A couple of weeks ago I was at Provenance Week 2018 – a biennial conference that brings together various communities working on data provenance. Personally, it’s a fantastic event as it’s an opportunity to see the range of work going on from provenance in astronomy data to the newest work on database theory for provenance. Bringing together these various strands is important as there is work from across computer science that touches on data provenance.
The week is anchored by the International Provenance and Annotation Workshop (IPAW) and the Theory and Practice of Provenance (TaPP) and includes events focused on emerging areas of interest including incremental re-computation , provenance-based security and algorithmic accountability. There were 90 attendees up from ~60 in the prior events and here they are:
The folks at Kings College London, led by Vasa Curcin, did a fantastic job of organizing the event including great social outings on-top of their department building and with a boat ride along the thames. They also catered to the world cup fans as well. Thanks Vasa!
I had the following major takeaways from the conference:
Improved Capture Systems
The two years since the last provenance week have seen a number of improved systems for capturing provenance. In the systems setting, DARPAs Transparent Computing program has given a boost to scaling out provenance capture systems. These systems use deep operating system instrumentation to capture logs over the past several years these have become more efficient and scalable e.g. Camflow, SPADE. This connects with the work we’ve been doing on improving capture using whole system record-and-replay. You can now run these systems almost full-time although they capture significant amounts of data (3 days = ~110 GB). Indeed, the folks at Galois presented an impressive looking graph database specifically focused on working with provenance and time series data streaming from these systems.
Beyond the security use case, sciunit.run was a a neat tool using execution traces to produce reproducible computational experiments.

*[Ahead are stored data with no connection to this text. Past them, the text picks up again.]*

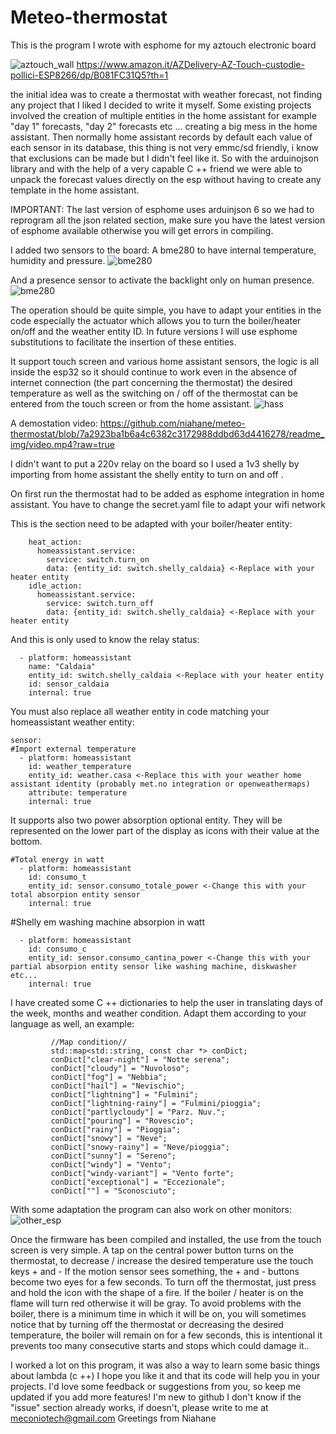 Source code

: # Meteo-thermostat

This is the program I wrote with esphome for my aztouch electronic board

![aztouch_wall](https://github.com/niahane/meteo-thermostat/blob/7a2923ba1b6a4c6382c3172988ddbd63d4416278/readme_img/aztouch%20wall.jpg)
https://www.amazon.it/AZDelivery-AZ-Touch-custodie-pollici-ESP8266/dp/B081FC31Q5?th=1

the initial idea was to create a thermostat with weather forecast, not finding any project that I liked I decided to write it myself. Some existing projects involved the creation of multiple entities in the home assistant for example "day 1" forecasts, "day 2" forecasts etc ... creating a big mess in the home assistant. Then normally home assistant records by default each value of each sensor in its database, this thing is not very emmc/sd friendly, i know that exclusions can be made but I didn't feel like it.
So with the arduinojson library and with the help of a very capable C ++ friend we were able to unpack the forecast values directly on the esp without having to create any template in the home assistant.

IMPORTANT:
The last version of esphome uses arduinjson 6 so we had to reprogram all the json related section, make sure you have the latest version of esphome available otherwise you will get errors in compiling.

I added two sensors to the board:
A bme280 to have internal temperature, humidity and pressure.
![bme280](https://github.com/niahane/meteo-thermostat/blob/7a2923ba1b6a4c6382c3172988ddbd63d4416278/readme_img/bme280.jpg)

And a presence sensor to activate the backlight only on human presence.
![bme280](https://github.com/niahane/meteo-thermostat/blob/7a2923ba1b6a4c6382c3172988ddbd63d4416278/readme_img/rclw-0516.jpg)

The operation should be quite simple, you have to adapt your entities in the code especially the actuator which allows you to turn the boiler/heater on/off and the weather entity ID. In future versions I will use esphome substitutions to facilitate the insertion of these entities. 

It support touch screen and various home assistant sensors, the logic is all inside the esp32 so it should continue to work even in the absence of internet connection (the part concerning the thermostat) the desired temperature as well as the switching on / off of the thermostat can be entered from the touch screen or from the home assistant.
![hass](https://github.com/niahane/meteo-thermostat/blob/7e52d860cf970f4f9c97ee505d01e0b927ff10db/readme_img/hass_thermostat.jpg)

A demostation video:
https://github.com/niahane/meteo-thermostat/blob/7a2923ba1b6a4c6382c3172988ddbd63d4416278/readme_img/video.mp4?raw=true

I didn't want to put a 220v relay on the board so I used a 1v3 shelly by importing from home assistant the shelly entity to turn on and off .

On first run the thermostat had to be added as esphome integration in home assistant.
You have to change the secret.yaml file to adapt your wifi network

This is the section need to be adapted with your boiler/heater entity:
```
    heat_action:
      homeassistant.service:
        service: switch.turn_on
        data: {entity_id: switch.shelly_caldaia} <-Replace with your heater entity
    idle_action:
      homeassistant.service:
        service: switch.turn_off
        data: {entity_id: switch.shelly_caldaia} <-Replace with your heater entity
```
And this is only used to know the relay status:
```
  - platform: homeassistant
    name: "Caldaia"
    entity_id: switch.shelly_caldaia <-Replace with your heater entity
    id: sensor_caldaia
    internal: true
```    
You must also replace all weather entity in code matching your homeassistant weather entity:
```
sensor:
#Import external temperature
  - platform: homeassistant
    id: weather_temperature
    entity_id: weather.casa <-Replace this with your weather home assistant identity (probably met.no integration or openweathermaps)
    attribute: temperature
    internal: true
```
It supports also two power absorption optional entity.
They will be represented on the lower part of the display as icons with their value at the bottom.
```
#Total energy in watt
  - platform: homeassistant
    id: consumo_t
    entity_id: sensor.consumo_totale_power <-Change this with your total absorpion entity sensor
    internal: true
```    
#Shelly em washing machine absorpion in watt
```
  - platform: homeassistant
    id: consumo_c
    entity_id: sensor.consumo_cantina_power <-Change this with your partial absorpion entity sensor like washing machine, diskwasher etc...
    internal: true
```

I have created some C ++ dictionaries to help the user in translating days of the week, months and weather condition. Adapt them according to your language as well, an example:
```
         //Map condition//
         std::map<std::string, const char *> conDict;
         conDict["clear-night"] = "Notte serena";
         conDict["cloudy"] = "Nuvoloso";
         conDict["fog"] = "Nebbia";
         conDict["hail"] = "Nevischio";
         conDict["lightning"] = "Fulmini";
         conDict["lightning-rainy"] = "Fulmini/pioggia";
         conDict["partlycloudy"] = "Parz. Nuv.";
         conDict["pouring"] = "Rovescio";
         conDict["rainy"] = "Pioggia";
         conDict["snowy"] = "Neve";
         conDict["snowy-rainy"] = "Neve/pioggia";
         conDict["sunny"] = "Sereno";
         conDict["windy"] = "Vento";
         conDict["windy-variant"] = "Vento forte";
         conDict["exceptional"] = "Eccezionale";
         conDict[""] = "Sconosciuto";
```
With some adaptation the program can also work on other monitors:
![other_esp](https://github.com/niahane/meteo-thermostat/blob/ccecbf7e62d21f84fb1c07a17deb5a30e2a62981/readme_img/other-esp.jpg)

Once the firmware has been compiled and installed, the use from the touch screen is very simple. A tap on the central power button turns on the thermostat, to decrease / increase the desired temperature use the touch keys + and -
If the motion sensor sees something, the + and - buttons become two eyes for a few seconds.
To turn off the thermostat, just press and hold the icon with the shape of a fire.
If the boiler / heater is on the flame will turn red otherwise it will be gray.
To avoid problems with the boiler, there is a minimum time in which it will be on, you will sometimes notice that by turning off the thermostat or decreasing the desired temperature, the boiler will remain on for a few seconds, this is intentional it prevents too many consecutive starts and stops which could damage it..

I worked a lot on this program, it was also a way to learn some basic things about lambda (c ++) I hope you like it and that its code will help you in your projects. I'd love some feedback or suggestions from you, so keep me updated if you add more features! 
I'm new to github I don't know if the "issue" section already works, if doesn't, please write to me at meconiotech@gmail.com
Greetings from Niahane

There were also a number of systems for improving the generation of instrumentation to capture provenance. UML2PROV automatically generates provenance instrumentation from UML diagrams and source code using the provenance templates approach. (Also used to capture provenance in an IoT setting.) Curator implements provenance capture for micro-services using existing logging libraries. Similarly, UNICORE now implements provenance for its HPC environment. I still believe structured logging is one of the under rated ways of integrating provenance capture into systems.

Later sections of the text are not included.